Thankfully, we reached the lunch chalet precisely when the sky turned dark and the rain storm rolled in. Chata pri Zelenom plese (Green Lake Mountain Chalet) was the perfect spot to sit back and watch the rain storm while feasting on a well-deserved lunch of perogies and Slovak beer. The chalet was packed with hikers from all the different trails trying to stay dry from the rain.
The Chalet was a place we could stay for awhile, but we still had to hike another 2.5 hours back down the mountain. We decided to make a go for it in hopes the rain would stop soon. We set out on what we thought was the red trail that would take us to the village next to Zdiar. As we scurried through rocks and trekked through puddles of water, we came to what we thought was the second lake on our route. Soaked Brett stopped to take it all in and cherish the rain storm. The rain was coming down hard and something about the direction we were headed just didn’t seem right so we unanimously decided to turn around and return to the warm chalet. And rightly so, as it was a different route headed in the wrong direction. We immediately ordered hot tea and took off some of our wet clothes. Christie bought a few rain ponchos and we waited for the rain to subside.
Finally there was a break so we made a run for the hills. This time down the correct red path. After 30 minutes we arrived at the second lake called “Biele Pleso” (Big White Mountain Lake). The sun was making an appearance, and the scenery by the lake had begun to change. “Biele Pleso Lake” was equally as special as “Zelene Pleso Lake”, enhanced by a quiet and peaceful feeling. There were two routes to take back from the lake. The original route we planned on the green trail would take 3.5 hours while the blue trail would take 2 hours. Given the late hour, we opted to take the blue trail back down the mountain, which would lead us back to our starting point at Biele Voda.
After a grueling 2 hours down steep wet rocks we made it close to the beginning of our initial yellow trail. The hike down was mostly on slippery rocks. Brett slipped at one point and is now ailing with a broken/fractured finger. We were happy to finally spot the main road. As we saw our bus pass by we ran down the path and across the street, just making it in time. Our day hiking the High Tatras was a once in a lifetime experience with some of the most breathtaking views one can imagine. We just need to remember next time to take the weather forecast more seriously and pack warmer rain gear. Basically be prepared for anything when venturing on a long hike where the climate can change drastically at any moment.
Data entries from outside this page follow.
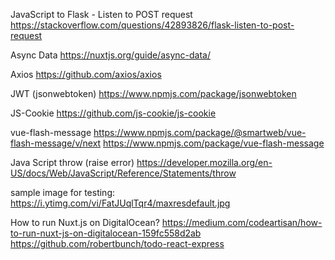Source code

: JavaScript to Flask - Listen to POST request
https://stackoverflow.com/questions/42893826/flask-listen-to-post-request

Async Data
https://nuxtjs.org/guide/async-data/

Axios
https://github.com/axios/axios

JWT  (jsonwebtoken)
https://www.npmjs.com/package/jsonwebtoken 

JS-Cookie
https://github.com/js-cookie/js-cookie

vue-flash-message
https://www.npmjs.com/package/@smartweb/vue-flash-message/v/next
https://www.npmjs.com/package/vue-flash-message

Java Script throw  (raise error)
https://developer.mozilla.org/en-US/docs/Web/JavaScript/Reference/Statements/throw


sample image for testing:
https://i.ytimg.com/vi/FatJUqlTqr4/maxresdefault.jpg

How to run Nuxt.js on DigitalOcean?
https://medium.com/codeartisan/how-to-run-nuxt-js-on-digitalocean-159fc558d2ab
https://github.com/robertbunch/todo-react-express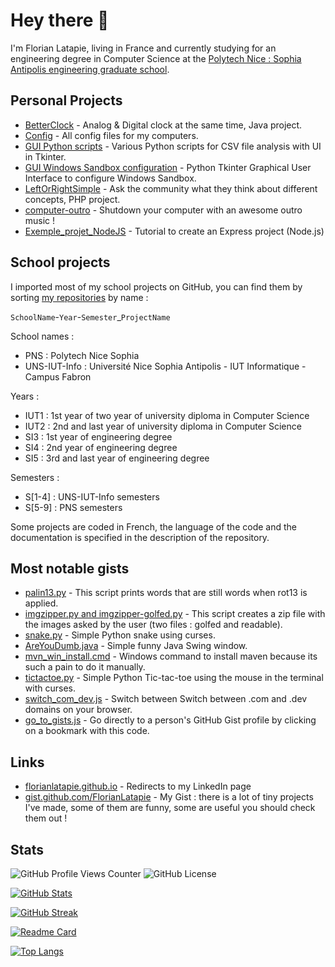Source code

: # Hey there 👋

I'm Florian Latapie, living in France and currently studying for an engineering degree in Computer Science at the [Polytech Nice : Sophia Antipolis engineering graduate school][Polytech].

## Personal Projects

- [BetterClock][BetterClock]                                             - Analog & Digital clock at the same time, Java project.
- [Config][Config]                                                       - All config files for my computers.
- [GUI Python scripts][gui-python-scripts]                               - Various Python scripts for CSV file analysis with UI in Tkinter.
- [GUI Windows Sandbox configuration][GUI-Windows-Sandbox-configuration] - Python Tkinter Graphical User Interface to configure Windows Sandbox.
- [LeftOrRightSimple][LeftOrRightSimple]                                 - Ask the community what they think about different concepts, PHP project.
- [computer-outro][computer-outro]                                       - Shutdown your computer with an awesome outro music !
- [Exemple_projet_NodeJS][Exemple_projet_NodeJS]                         - Tutorial to create an Express project (Node.js)

## School projects

I imported most of my school projects on GitHub, you can find them by sorting [my repositories][my-repositories] by name :  

`SchoolName`-`Year`-`Semester`_`ProjectName`

School names :

- PNS : Polytech Nice Sophia
- UNS-IUT-Info : Université Nice Sophia Antipolis - IUT Informatique - Campus Fabron

Years :
- IUT1 : 1st year of two year of university diploma in Computer Science
- IUT2 : 2nd and last year of university diploma in Computer Science
- SI3 : 1st year of engineering degree
- SI4 : 2nd year of engineering degree
- SI5 : 3rd and last year of engineering degree

Semesters :

- S[1-4] : UNS-IUT-Info semesters
- S[5-9] : PNS semesters

Some projects are coded in French, the language of the code and the documentation is specified in the description of the repository.

## Most notable gists

- [palin13.py][palin13]                             - This script prints words that are still words when rot13 is applied.
- [imgzipper.py and imgzipper-golfed.py][imgzipper] - This script creates a zip file with the images asked by the user (two files : golfed and readable).
- [snake.py][snake]                                 - Simple Python snake using curses.
- [AreYouDumb.java][AreYouDumb]                     - Simple funny Java Swing window.
- [mvn_win_install.cmd][mvn_win_install]            - Windows command to install maven because its such a pain to do it manually.
- [tictactoe.py][tictactoe]                         - Simple Python Tic-tac-toe using the mouse in the terminal with curses.
- [switch_com_dev.js][switch_com_dev]               - Switch between Switch between .com and .dev domains on your browser.
- [go_to_gists.js][go_to_gists]                     - Go directly to a person's GitHub Gist profile by clicking on a bookmark with this code.

## Links

- [florianlatapie.github.io][github.io]         - Redirects to my LinkedIn page
- [gist.github.com/FlorianLatapie][gist github] - My Gist : there is a lot of tiny projects I've made, some of them are funny, some are useful you should check them out !

## Stats

![GitHub Profile Views Counter](https://komarev.com/ghpvc/?username=FlorianLatapie)
![GitHub License](https://img.shields.io/github/license/FlorianLatapie/FlorianLatapie)

[![GitHub Stats][GitHub Stats]](https://github.com/anuraghazra/github-readme-stats)

[![GitHub Streak][Github Streak]](https://git.io/streak-stats)

[![Readme Card][Readme Card]](https://github.com/anuraghazra/github-readme-stats)

[![Top Langs][Top Langs]](https://github.com/anuraghazra/github-readme-stats)

<!-- Sources -->
<!-- Misc. -->
[Polytech]: https://polytech.univ-cotedazur.fr/

<!-- Projects links-->
[my-repositories]: https://github.com/FlorianLatapie?tab=repositories&sort=name
[BetterClock]: https://github.com/FlorianLatapie/BetterClock
[Config]: https://github.com/FlorianLatapie/Config
[gui-python-scripts]: https://github.com/FlorianLatapie/gui-python-scripts
[GUI-Windows-Sandbox-configuration]: https://github.com/FlorianLatapie/GUI-Windows-Sandbox-configuration
[LeftOrRightSimple]: https://github.com/FlorianLatapie/LeftOrRightSimple
[computer-outro]: https://github.com/FlorianLatapie/computer-outro
[Exemple_projet_NodeJS]: https://github.com/FlorianLatapie/Exemple_projet_NodeJS

<!-- Gists links -->
[palin13]: https://gist.github.com/FlorianLatapie/dcbfc6a26423162c2fef6886a3501684
[imgzipper]: https://gist.github.com/FlorianLatapie/60785afb8cd25b8767e14832d19679eb
[snake]: https://gist.github.com/FlorianLatapie/3f67869fc97fa5c76b86fac4fce9500b
[AreYouDumb]: https://gist.github.com/FlorianLatapie/e56b7ccb152d8851c8944339a60de1ca
[mvn_win_install]: https://gist.github.com/FlorianLatapie/3c3125a2a371dc08991313401f04db65
[tictactoe]: https://gist.github.com/FlorianLatapie/c6d81b0351fe88a60e8b1502eeef1152
[switch_com_dev]: https://gist.github.com/FlorianLatapie/be766b7e08447bd093e2b172df4ef9d8
[go_to_gists]: https://gist.github.com/FlorianLatapie/72d5b86cf51f71392ab82b2fd034c1d6

<!-- Links -->
[github.io]: https://florianlatapie.github.io/
[gist github]: https://gist.github.com/FlorianLatapie

<!-- Stats -->
[GitHub Stats]: https://github-readme-stats.vercel.app/api?username=FlorianLatapie&count_private=true&show_icons=true
[GitHub Streak]: https://github-readme-streak-stats.herokuapp.com/?user=florianlatapie&date_format=j%2Fn%5B%2FY%5D
[Readme Card]: https://github-readme-stats.vercel.app/api/pin/?username=florianlatapie&repo=florianlatapie&show_owner=true
[Top Langs]: https://github-readme-stats.vercel.app/api/top-langs/?username=FlorianLatapie
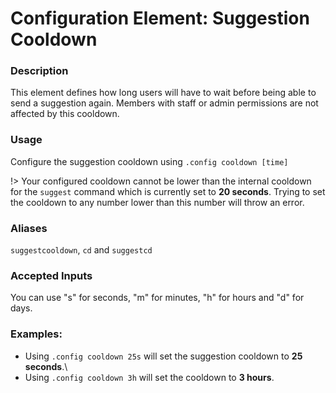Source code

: # Configuration Element: Suggestion Cooldown

### Description
This element defines how long users will have to wait before being able to send a suggestion again.  Members with staff or admin permissions are not affected by this cooldown.

### Usage
Configure the suggestion cooldown using `.config cooldown [time]`

!> Your configured cooldown cannot be lower than the internal cooldown for the `suggest` command which is currently set to **20 seconds**. Trying to set the cooldown to any number lower than this number will throw an error.

### Aliases
`suggestcooldown`, `cd` and `suggestcd`

### Accepted Inputs
You can use "s" for seconds, "m" for minutes, "h" for hours and "d" for days.

### **Examples:**
- Using `.config cooldown 25s` will set the suggestion cooldown to **25 seconds**.\
- Using `.config cooldown 3h` will set the cooldown to **3 hours**.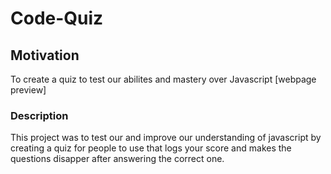 # Code-Quiz
## Motivation
To create a quiz to test our abilites and mastery over Javascript
[webpage preview] 
### Description
This project was to test our and improve our understanding of javascript by creating a quiz for people to use that logs your score and makes the questions disapper after answering the correct one.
Happily warm and cozy back in Zdiar, we enjoyed our last two nights just chilling out with new friends at Ginger Monkey. Our last night Dan took us out to a special dinner at the other end of the village where we ate traditional Slovak food and watched a traditional folk band play both traditional folk music, as well as songs like “Sex Bomb” and “Titanic”. It was the perfect ending to our marvelous time in Zdiar and the High Tatras.